# Making hardwood flooring from rough-sawn timber



## frank s

Just joined the forum today.

Posted this question over at DIY but was told this was the best place to post this thread.

I am making our own hardwood flooring from the trees we cut down on our property, mostly white oak and some poplar and pine.

This is seasoned wood and has 9% moisture content.

The flooring will be installed in our new house on the first floor ( we have a full basement that is dry and also insulated in the ceiling of the basement).

What do you all suggest for a vapor barrier over 3/4 Advantech plywood?

I am doing a tongue and groove and I need to know if it is necessary to make the tongue and groove on the end of the piece also.

Do you suggest relief cuts on the backs of the wood?

Appreaciate your response. Anxious to get this project underway!

Thanks.


----------



## mikeswoods

I am the one that suggested that he come here for advice--I'm o'mike at DIY--

I know some of you make flooring and can give this fellow the answers that he needs---Mike---


----------



## [email protected]

Welcome to the forum. I am a hardwood install. You do not need a moisture barrier when installed on wood that is above grade but, it does help keep the dust down. I use 15# roofing felt. 
As far as the ends being tounge and grove, we install gym floors and most of them don't have the ends cut. 
You will have to make relief cuts on the back. How wide the cuts have be and how many cuts you will have to make depends on how wide your boards are. Hope this helps.


----------



## frank s

[email protected] said:


> Welcome to the forum. I am a hardwood install. You do not need a moisture barrier when installed on wood that is above grade but, it does help keep the dust down. I use 15# roofing felt.
> As far as the ends being tounge and grove, we install gym floors and most of them don't have the ends cut.
> You will have to make relief cuts on the back. How wide the cuts have be and how many cuts you will have to make depends on how wide your boards are. Hope this helps.


 
Thanks woodman58! I do appreciate your help and expertise.

I am in the process of milling the lumber right now and just ordered the bits for the tongue and groove. Can't wait to get started on that phase.

Frank


----------



## JMC'sLT30

What about the moisture content? Ya'll got me curious now.


----------



## Daren

Seems wet to me, but I am not a flooring guy so I have stayed out of this one. For sure it will need to acclimate to the room in which it will be laid for a few weeks before install (correct ?)




.


----------



## TexasTimbers

9% is definitely too much moisture to be used inside *a modern home ** as flooring (or anything else), unless you're going for the rustic look and want wide gaps between the planks in the winter. Your great gramps would feel right at home in that case. 

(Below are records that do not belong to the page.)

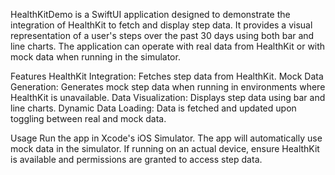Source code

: HealthKitDemo is a SwiftUI application designed to demonstrate the integration of HealthKit to fetch and display step data. It provides a visual representation of a user's steps over the past 30 days using both bar and line charts. The application can operate with real data from HealthKit or with mock data when running in the simulator.

Features
HealthKit Integration: Fetches step data from HealthKit.
Mock Data Generation: Generates mock step data when running in environments where HealthKit is unavailable.
Data Visualization: Displays step data using bar and line charts.
Dynamic Data Loading: Data is fetched and updated upon toggling between real and mock data.

Usage
Run the app in Xcode's iOS Simulator. The app will automatically use mock data in the simulator. If running on an actual device, ensure HealthKit is available and permissions are granted to access step data.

When it comes to furniture or flooring or anything else related to wood suitable for fine woodworking - there's no such thing as _cured _or _seasoned_. These are terms best reserved for the culinary and medical fields. You season food or cure meat. You also cure sick people or animals, but you never season or cure wood. 

I guess one could _cure _a sick tree during the fall _season_ if one were able to rid it of borers or whatnot and save its life, but when it comes to woodworking or drying wood, these terms have no place. This isn't semantics either - it's a hurdle that many newbies can't seem to grasp and even some "seasoned" writers in woodworking magazines are guilty of on occasion. Maybe they will read this thread and be cured of their erroneousness, in their own season. :wacko: 

My point is Frank, stop thinking of wood in terms of being "seasoned" or "cured". It will hinder your ability to make an informed evaluation for any given application. 9% is . . . . . 9%. If 9% is suitable for your application then it is. But is "seasoned" wood suitable? Is "cured" wood suitable? You get my point? 



***
A "modern home" is one that brings the moisture content well below 9% during winter. Your geographic region may be different for many reasons. 



.


----------



## Rick C.

Frank,
Try to get your wood below 6% mc. You'll have to bring it in the house(not the basement), to let it acclimate. 15#felt will also keep down squeaks. Don't mix your wood in the same run, pine and white oak will expand and contract differently. A good friend of mine is an installer, and he says t&g the ends. I may want to get with woodman 58 to review my options. I don't know how you're shop is equipped. I'm using a router table to t&g my boards so I don't want to set up more than once. I'll face joint and edge joint all the boards, rip them all to width, plane them all to thickness, mark bottoms, relief cut, tongue and the groove. I feel if I do one step at a time, I won't chance multiple set up mistakes...hopefully


----------



## JMC'sLT30

I'm not a floor guy either but 9% seemed kinda high for what I've been picking up on. That is unless you have no central air.:icon_confused:


----------



## [email protected]

As for the moisture, (I missed it on my first reply) it is a little high. There should not be any more than 2% differents between the flooring and the sub floor. It will definatly have to acclimate. This time of year the relitive humidity in your home is probably between 
35 and 50%. Your floor should be about 5 to 6%. When you bring the flooring in to acclimate, stack it in a cris-cross pattern. This will help it acclimate quicker. You will not be able to change the moisture in your floor, So just make sure the flooring is within 2% of the sub floor and you should not have problems.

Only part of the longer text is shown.